No dia seguinte entrávamos naquele lugar incrível, uma biblioteca abaixo do nível do chão, com estruturas metálicas, coalhada de raridades, acho que uns 35 mil volumes.
O nosso anfitrião estava numa sala mais íntima, com sofás e poltronas, janelões deixavam entrar luz natural. Estela lia para José Mindlin sempre que estava em São Paulo (ele já não tinha visão para leituras). Naquele dia, depois de ler as correspondências, ela pegou um dos volumes do "Em Busca do Tempo Perdido" (Editora Globo) e se pôs a ler em voz alta. Foi assim por umas duas horas, a música do texto enchia a sala e eu ouvia a melodia ao lado do Mindlin. A diferença é que ele entendia muito bem o francês. Estela lia no original.
Até hoje me lembro deste dia e desta entrega.

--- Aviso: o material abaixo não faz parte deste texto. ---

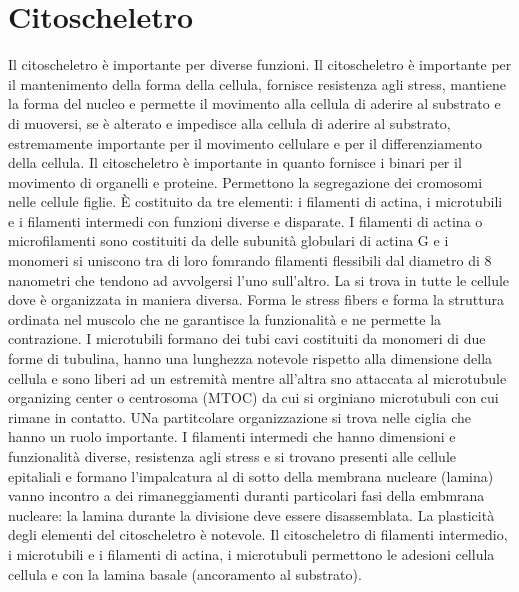 \chapter{Citoscheletro}
Il citoscheletro \`e importante per diverse funzioni. Il citoscheletro \`e importante per il mantenimento della forma della cellula, fornisce resistenza agli stress, mantiene la forma
del nucleo e permette il movimento alla cellula di aderire al substrato e di muoversi, se \`e alterato e impedisce alla cellula di aderire al substrato, estremamente importante per il
movimento cellulare e per il differenziamento della cellula. Il citoscheletro \`e importante in quanto fornisce i binari per il movimento di organelli e proteine. Permettono la 
segregazione dei cromosomi nelle cellule figlie. \`E costituito da tre elementi: i filamenti di actina, i microtubili e i filamenti intermedi con funzioni diverse e disparate. I 
filamenti di actina o microfilamenti sono costituiti da delle subunit\`a globulari di actina G e i monomeri si uniscono tra di loro fomrando filamenti flessibili dal diametro di 8 
nanometri che tendono ad avvolgersi l'uno sull'altro. La si trova in tutte le cellule dove \`e organizzata in maniera diversa. Forma le stress fibers e forma la struttura ordinata nel 
muscolo che ne garantisce la funzionalit\`a e ne permette la contrazione. I microtubili formano dei tubi cavi costituiti da monomeri di due forme di tubulina, hanno una lunghezza 
notevole rispetto alla dimensione della cellula e sono liberi ad un estremit\`a mentre all'altra sno attaccata al microtubule organizing center o centrosoma (MTOC) da cui si orginiano
microtubuli con cui rimane in contatto. UNa partitcolare organizzazione si trova nelle ciglia che hanno un ruolo importante. I filamenti intermedi che hanno dimensioni e funzionalit\`a
diverse, resistenza agli stress e si trovano presenti alle cellule epitaliali e formano l'impalcatura al di sotto della membrana nucleare (lamina) vanno incontro a dei rimaneggiamenti
duranti particolari fasi della embmrana nucleare: la lamina durante la divisione deve essere disassemblata. La plasticit\`a degli elementi del citoscheletro \`e notevole. Il citoscheletro
di filamenti intermedio, i microtubili e i filamenti di actina, i microtubuli permettono le adesioni cellula cellula e con la lamina basale (ancoramento al substrato).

José Luiz Tahan, 41, é livreiro e editor.
Dono da Realejo Livros e Edições em Santos, SP,
gosta de ser chamado de "livreiro",
pois acha mais específico do que
"empresário" ou "comerciante",
ainda mais porque gosta de pensar o livro
ao mesmo tempo como obra de arte e produto.
Nas horas vagas, é um pai de família exemplar.
Já nas horas vagas de pai de família exemplar,
assume sua identidade (não muito) secreta
como o blues-shouter Big Joe Tahan.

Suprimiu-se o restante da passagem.